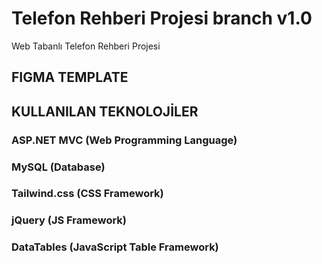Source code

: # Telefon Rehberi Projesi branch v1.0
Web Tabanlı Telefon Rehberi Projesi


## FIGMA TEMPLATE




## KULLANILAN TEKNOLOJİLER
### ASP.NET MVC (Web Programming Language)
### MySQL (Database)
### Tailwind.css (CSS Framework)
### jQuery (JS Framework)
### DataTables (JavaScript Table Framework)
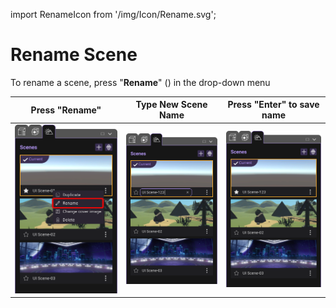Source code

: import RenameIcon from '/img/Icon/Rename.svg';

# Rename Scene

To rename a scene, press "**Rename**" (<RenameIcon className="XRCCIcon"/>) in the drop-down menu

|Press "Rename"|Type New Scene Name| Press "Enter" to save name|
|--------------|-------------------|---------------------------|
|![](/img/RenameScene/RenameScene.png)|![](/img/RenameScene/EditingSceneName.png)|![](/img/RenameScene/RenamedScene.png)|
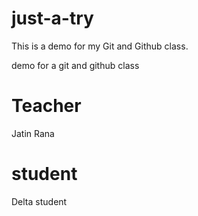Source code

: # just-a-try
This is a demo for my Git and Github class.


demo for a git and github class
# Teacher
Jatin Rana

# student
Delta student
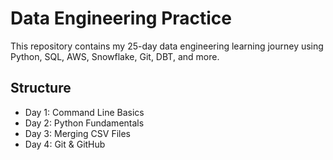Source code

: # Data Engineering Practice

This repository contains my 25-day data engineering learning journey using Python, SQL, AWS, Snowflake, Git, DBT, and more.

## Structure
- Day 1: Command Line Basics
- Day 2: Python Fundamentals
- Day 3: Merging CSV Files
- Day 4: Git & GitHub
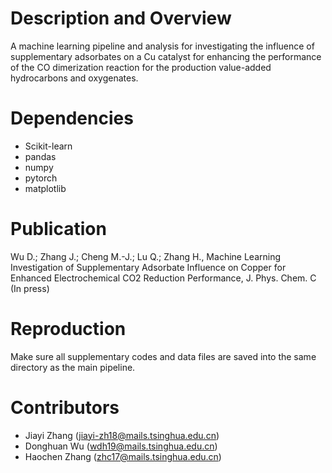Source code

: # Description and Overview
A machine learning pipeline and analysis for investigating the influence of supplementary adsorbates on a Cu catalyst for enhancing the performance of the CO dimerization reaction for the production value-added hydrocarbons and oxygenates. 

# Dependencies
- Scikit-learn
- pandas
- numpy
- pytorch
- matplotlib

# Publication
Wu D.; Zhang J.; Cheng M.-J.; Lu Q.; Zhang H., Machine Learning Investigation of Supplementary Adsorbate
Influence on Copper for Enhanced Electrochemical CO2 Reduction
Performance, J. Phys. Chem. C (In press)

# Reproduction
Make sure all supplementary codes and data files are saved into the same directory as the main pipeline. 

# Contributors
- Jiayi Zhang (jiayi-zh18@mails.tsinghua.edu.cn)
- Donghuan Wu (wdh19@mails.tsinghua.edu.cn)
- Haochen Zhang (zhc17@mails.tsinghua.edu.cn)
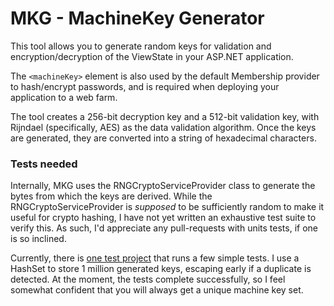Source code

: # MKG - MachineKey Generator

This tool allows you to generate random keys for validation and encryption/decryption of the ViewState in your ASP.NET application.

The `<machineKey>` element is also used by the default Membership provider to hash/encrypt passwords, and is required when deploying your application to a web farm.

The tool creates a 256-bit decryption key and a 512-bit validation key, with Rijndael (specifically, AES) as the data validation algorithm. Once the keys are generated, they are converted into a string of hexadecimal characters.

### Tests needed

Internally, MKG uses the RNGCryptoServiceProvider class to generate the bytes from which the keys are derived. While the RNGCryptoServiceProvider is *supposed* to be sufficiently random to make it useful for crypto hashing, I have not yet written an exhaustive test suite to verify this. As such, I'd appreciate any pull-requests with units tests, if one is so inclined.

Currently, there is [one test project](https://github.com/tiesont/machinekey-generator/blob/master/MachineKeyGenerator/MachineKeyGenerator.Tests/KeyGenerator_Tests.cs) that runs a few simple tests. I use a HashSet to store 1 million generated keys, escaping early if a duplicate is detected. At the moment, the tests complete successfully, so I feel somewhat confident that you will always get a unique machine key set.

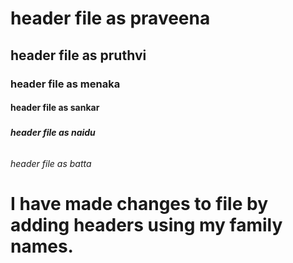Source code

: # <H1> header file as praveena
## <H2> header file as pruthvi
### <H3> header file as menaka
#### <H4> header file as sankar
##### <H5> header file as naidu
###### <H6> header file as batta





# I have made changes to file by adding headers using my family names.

----

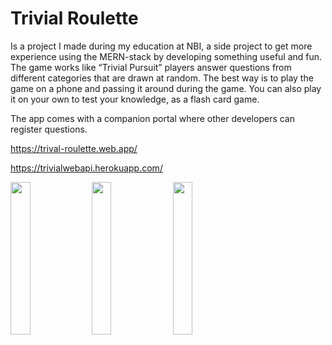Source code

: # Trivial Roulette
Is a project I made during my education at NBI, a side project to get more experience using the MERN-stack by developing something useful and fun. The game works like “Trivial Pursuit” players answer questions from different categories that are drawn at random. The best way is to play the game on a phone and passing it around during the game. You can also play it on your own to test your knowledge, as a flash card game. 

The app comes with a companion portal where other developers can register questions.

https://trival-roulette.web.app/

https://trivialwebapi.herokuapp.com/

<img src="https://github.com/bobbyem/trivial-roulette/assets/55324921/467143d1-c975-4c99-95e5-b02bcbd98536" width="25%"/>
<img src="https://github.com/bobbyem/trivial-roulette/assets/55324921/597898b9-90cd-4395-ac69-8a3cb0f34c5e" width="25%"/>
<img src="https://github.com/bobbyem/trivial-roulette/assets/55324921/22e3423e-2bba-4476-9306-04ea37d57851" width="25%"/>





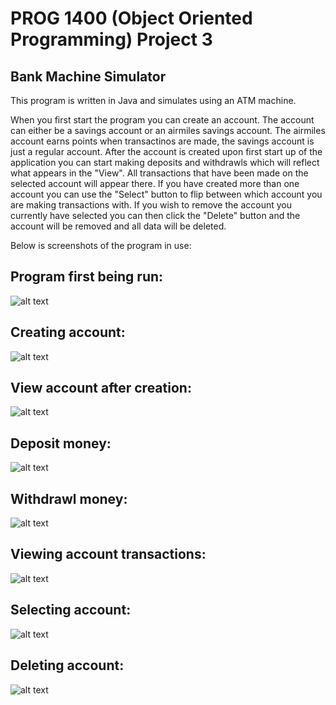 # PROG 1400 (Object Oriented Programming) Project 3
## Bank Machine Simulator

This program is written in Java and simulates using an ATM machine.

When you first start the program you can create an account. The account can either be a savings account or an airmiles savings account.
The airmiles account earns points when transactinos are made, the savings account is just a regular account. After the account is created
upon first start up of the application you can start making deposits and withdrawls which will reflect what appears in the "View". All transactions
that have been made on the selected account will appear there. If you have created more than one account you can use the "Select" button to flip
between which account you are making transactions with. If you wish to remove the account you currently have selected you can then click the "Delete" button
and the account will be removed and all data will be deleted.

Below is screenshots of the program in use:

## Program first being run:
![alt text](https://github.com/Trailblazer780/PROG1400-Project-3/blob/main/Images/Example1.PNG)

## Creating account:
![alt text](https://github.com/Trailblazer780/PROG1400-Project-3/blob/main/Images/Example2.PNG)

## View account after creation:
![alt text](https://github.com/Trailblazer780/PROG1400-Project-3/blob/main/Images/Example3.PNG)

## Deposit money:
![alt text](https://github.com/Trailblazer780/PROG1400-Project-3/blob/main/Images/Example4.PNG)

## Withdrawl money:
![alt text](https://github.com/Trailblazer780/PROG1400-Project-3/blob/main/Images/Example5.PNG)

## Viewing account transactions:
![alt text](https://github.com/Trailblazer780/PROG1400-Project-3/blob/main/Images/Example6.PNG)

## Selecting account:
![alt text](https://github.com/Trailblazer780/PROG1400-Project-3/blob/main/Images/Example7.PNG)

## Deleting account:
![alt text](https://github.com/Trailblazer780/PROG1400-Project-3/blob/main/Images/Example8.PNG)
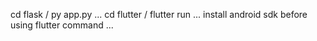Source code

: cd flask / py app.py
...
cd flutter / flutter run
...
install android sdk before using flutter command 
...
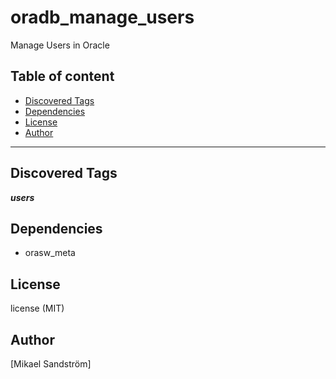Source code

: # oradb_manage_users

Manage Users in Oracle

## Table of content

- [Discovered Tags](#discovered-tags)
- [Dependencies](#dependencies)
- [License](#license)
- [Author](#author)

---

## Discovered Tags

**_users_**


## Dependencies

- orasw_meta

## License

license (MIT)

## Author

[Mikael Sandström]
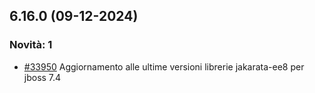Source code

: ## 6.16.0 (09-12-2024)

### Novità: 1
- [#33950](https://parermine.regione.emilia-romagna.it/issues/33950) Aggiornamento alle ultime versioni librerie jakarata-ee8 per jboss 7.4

----

§ **Exercise directions**
Look through the entries above; copy every line holding the string "random".

§ **Completed task**
This tool allows you to generate random keys for validation and encryption/decryption of the ViewState in your ASP.NET application.
Internally, MKG uses the RNGCryptoServiceProvider class to generate the bytes from which the keys are derived. While the RNGCryptoServiceProvider is *supposed* to be sufficiently random to make it useful for crypto hashing, I have not yet written an exhaustive test suite to verify this. As such, I'd appreciate any pull-requests with units tests, if one is so inclined.
Is a project I made during my education at NBI, a side project to get more experience using the MERN-stack by developing something useful and fun. The game works like “Trivial Pursuit” players answer questions from different categories that are drawn at random. The best way is to play the game on a phone and passing it around during the game. You can also play it on your own to test your knowledge, as a flash card game. 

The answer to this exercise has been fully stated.